わたしが「反在特会」側の排除論が排外主義に転化しうると批判している(それが妥当かどうかはこの際別の問題として考えてください)のは、単に概念的に「どっちもどっち」と言っているわけではなくて、「反在特会」側の日本人の一部が安易に表明する論理や心情が排外主義を強化し、在日コリアンをはじめとする在特会が攻撃の対象としている人たちをさらに追い込むことを、本当に懸念しているから。つまりわたしは、「反在特会」側の(某秘密主義ML上の)日本人たちが、在特会との勝ち負けという「日本人の運動にとって、直接の利害があるテーマ」に没頭しているのがおかしいと思い、よりきちんと論じられなければいけないこと、たとえば朝鮮学校を支えたり、日本人中心主義を問題化するために、何をするべきか、といったことを中心に置くよう、方向転換させるつもりで、議論を開始したわけ。
でも、後から結果を見てみると、たしかにひびのさんの言う通り、「朝鮮学校に在特会が押し掛けた事件をネタに使って、日本のサヨクや社会運動の問題点/不十分を論じる」ような議論になってきてしまっているし、わたしにその気がなくてもそう受け取られている。
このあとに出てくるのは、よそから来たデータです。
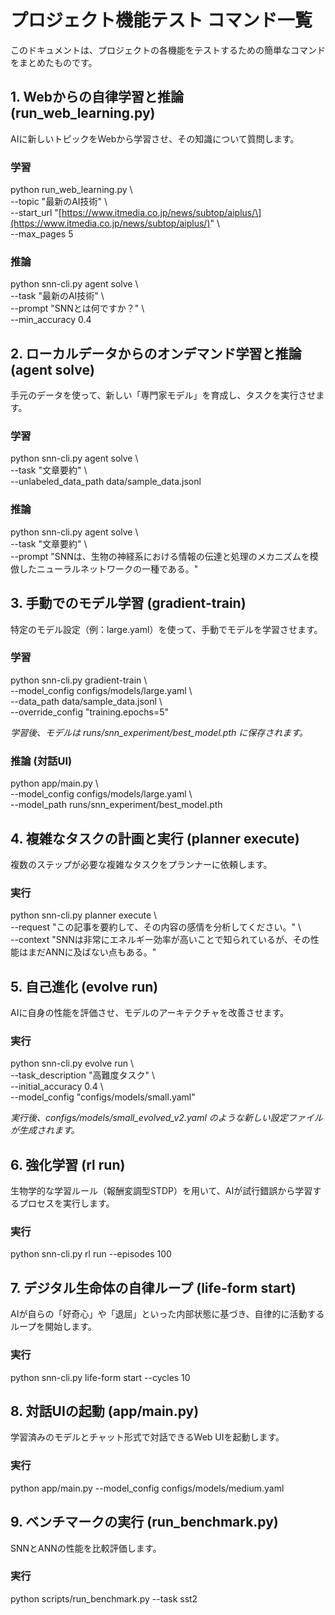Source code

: # **プロジェクト機能テスト コマンド一覧**

このドキュメントは、プロジェクトの各機能をテストするための簡単なコマンドをまとめたものです。

## **1\. Webからの自律学習と推論 (run\_web\_learning.py)**

AIに新しいトピックをWebから学習させ、その知識について質問します。

### **学習**

python run\_web\_learning.py \\  
    \--topic "最新のAI技術" \\  
    \--start\_url "\[https://www.itmedia.co.jp/news/subtop/aiplus/\](https://www.itmedia.co.jp/news/subtop/aiplus/)" \\  
    \--max\_pages 5

### **推論**

python snn-cli.py agent solve \\  
    \--task "最新のAI技術" \\  
    \--prompt "SNNとは何ですか？" \\  
    \--min\_accuracy 0.4

## **2\. ローカルデータからのオンデマンド学習と推論 (agent solve)**

手元のデータを使って、新しい「専門家モデル」を育成し、タスクを実行させます。

### **学習**

python snn-cli.py agent solve \\  
    \--task "文章要約" \\  
    \--unlabeled\_data\_path data/sample\_data.jsonl

### **推論**

python snn-cli.py agent solve \\  
    \--task "文章要約" \\  
    \--prompt "SNNは、生物の神経系における情報の伝達と処理のメカニズムを模倣したニューラルネットワークの一種である。"

## **3\. 手動でのモデル学習 (gradient-train)**

特定のモデル設定（例：large.yaml）を使って、手動でモデルを学習させます。

### **学習**

python snn-cli.py gradient-train \\  
    \--model\_config configs/models/large.yaml \\  
    \--data\_path data/sample\_data.jsonl \\  
    \--override\_config "training.epochs=5"

*学習後、モデルは runs/snn\_experiment/best\_model.pth に保存されます。*

### **推論 (対話UI)**

python app/main.py \\  
    \--model\_config configs/models/large.yaml \\  
    \--model\_path runs/snn\_experiment/best\_model.pth

## **4\. 複雑なタスクの計画と実行 (planner execute)**

複数のステップが必要な複雑なタスクをプランナーに依頼します。

### **実行**

python snn-cli.py planner execute \\  
    \--request "この記事を要約して、その内容の感情を分析してください。" \\  
    \--context "SNNは非常にエネルギー効率が高いことで知られているが、その性能はまだANNに及ばない点もある。"

## **5\. 自己進化 (evolve run)**

AIに自身の性能を評価させ、モデルのアーキテクチャを改善させます。

### **実行**

python snn-cli.py evolve run \\  
    \--task\_description "高難度タスク" \\  
    \--initial\_accuracy 0.4 \\  
    \--model\_config "configs/models/small.yaml"

*実行後、configs/models/small\_evolved\_v2.yaml のような新しい設定ファイルが生成されます。*

## **6\. 強化学習 (rl run)**

生物学的な学習ルール（報酬変調型STDP）を用いて、AIが試行錯誤から学習するプロセスを実行します。

### **実行**

python snn-cli.py rl run \--episodes 100

## **7\. デジタル生命体の自律ループ (life-form start)**

AIが自らの「好奇心」や「退屈」といった内部状態に基づき、自律的に活動するループを開始します。

### **実行**

python snn-cli.py life-form start \--cycles 10

## **8\. 対話UIの起動 (app/main.py)**

学習済みのモデルとチャット形式で対話できるWeb UIを起動します。

### **実行**

python app/main.py \--model\_config configs/models/medium.yaml

## **9\. ベンチマークの実行 (run\_benchmark.py)**

SNNとANNの性能を比較評価します。

### **実行**

python scripts/run\_benchmark.py \--task sst2  
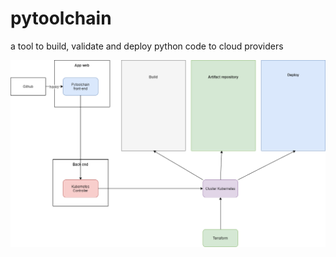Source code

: # pytoolchain
a tool to build, validate and deploy python code to cloud providers

![schema](schema.png)
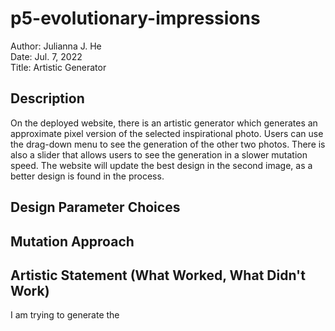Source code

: # p5-evolutionary-impressions
Author: Julianna J. He <br />
Date: Jul. 7, 2022 <br />
Title: Artistic Generator
## Description
On the deployed website, there is an artistic generator which generates an approximate pixel version of the selected inspirational photo. Users can use the drag-down menu to see the generation of the other two photos. There is also a slider that allows users to see the generation in a slower mutation speed. The website will update the best design in the second image, as a better design is found in the process.
## Design Parameter Choices

## Mutation Approach

## Artistic Statement (What Worked, What Didn't Work)
I am trying to generate the 
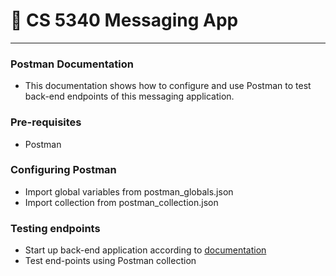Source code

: # 📲 CS 5340 Messaging App

___
### Postman Documentation
- This documentation shows how to configure and use Postman to test back-end endpoints of this 
messaging application.


### Pre-requisites
- Postman

### Configuring Postman
- Import global variables from postman_globals.json
- Import collection from postman_collection.json

### Testing endpoints
- Start up back-end application according to [documentation](backend/README.md)
- Test end-points using Postman collection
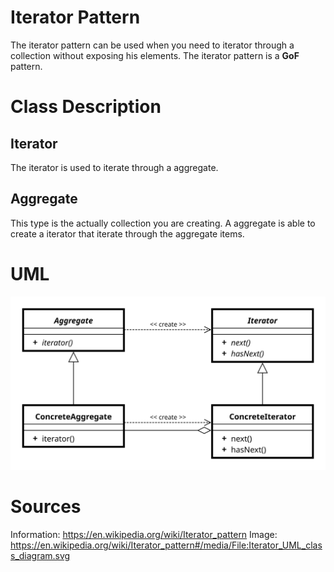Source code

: # Iterator Pattern

The iterator pattern can be used when you need to iterator through a collection
without exposing his elements. The iterator pattern is a **GoF** pattern.

# Class Description

## Iterator 

The iterator is used to iterate through a aggregate.

## Aggregate

This type is the actually collection you are creating. A aggregate is able to
create a iterator that iterate through the aggregate items.

# UML

![UML](../../../resource/Iterator_UML.png)

# Sources

Information: https://en.wikipedia.org/wiki/Iterator_pattern 
Image: https://en.wikipedia.org/wiki/Iterator_pattern#/media/File:Iterator_UML_class_diagram.svg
わたしは「日本人の運動」には参加していないから利害もないし、これは忘れてもらっては困るのだけれど、わたし自身が「外国人」として生きているから、ひびのさんと違って「日本のサヨクや社会運動の問題点/不十分を論じる」動機よりも、外国人(と在日コリアンの人たちの置かれた地位や歴史的経緯を単純に扱えないのは分かっていますが、在特会のターゲットには他の外国人も含まれるので)がどのような扱いを受けているかという話の方がずっと興味があるのだけれど、「それでも」はてなブックマークから判断する限り、いつの間にか「日本のサヨクや社会運動の問題点/不十分を論じ」ていることに、なってしまっている。
それは、もう日本人中心主義という磁場は、個々の意思や意図よりずっと強いから、誰かが話を逸らそうと企んでいなくても、それどころか別の話をしようという意思があったとしても、日本人にとってもともと関心の薄い「朝鮮学校固有の問題」よりは、自分たちが関心を持つ運動論のような形に流されてしまう。ということは、わたしがやろうとしたよりももっと強力に、明示的に、「このネタで何かを話す時は、こうした問題意識を中心に据えていこう」と、呼びかけ続けなければいけないのかな、と思う。でもそれが困難な証拠に、あれだけ強力かつ明示的にそれを書いたひびのさんの文章まで、またさらにわたしがいま書いているこのエントリを含め「議論についての議論」を延命させてしまう。って自分で続けておいてこんな言い方悪いけど。
もう、どうすればここから抜け出せるのかわたしには分からないのだけれど、そういうトラップにはまっていることを理解しないよりはしていた方がいいので、それを認識させてくれたのは嬉しかった。
ひびのさんはもう一つ、次のような「お願い」もしている。

わざわざmacskaさんに言われるまでもなく、「私たち」は(少なくとも私は)この京都の地で、22日の掲示のようなものを無くすために、対話をする可能性を広げようとしています。「在特会のメンバーであるというだけで、あるいは在特会の思想に賛同するからといって、公共の施設から排除するべきだ」という考え方に反対できる仲間を増やすためにこそ、努力しています。それは、外部から見たら不十分なもので遅々たるものかもしれません。しかし、「私たち」のテンポとやり方で事を進めるのを認めて貰えませんか。
(略)
それでもどうしても東京の集会のことが気になるというのなら、集会主催者や、もしくは件の報告メールを書いた前田さんとこそ、まず、直接やりとりをしてみてはいかがでしょうか。もしくは、実際に今回の事件について考え取り組んでいる人達の中にも、macskaさんの言われるようなことを考えている人は必ずいるはずです。そういう人達のやり方とテンポを尊重しつつ、影からそういう人達を応援するようなことをしていただくことは出来ないでしょうか。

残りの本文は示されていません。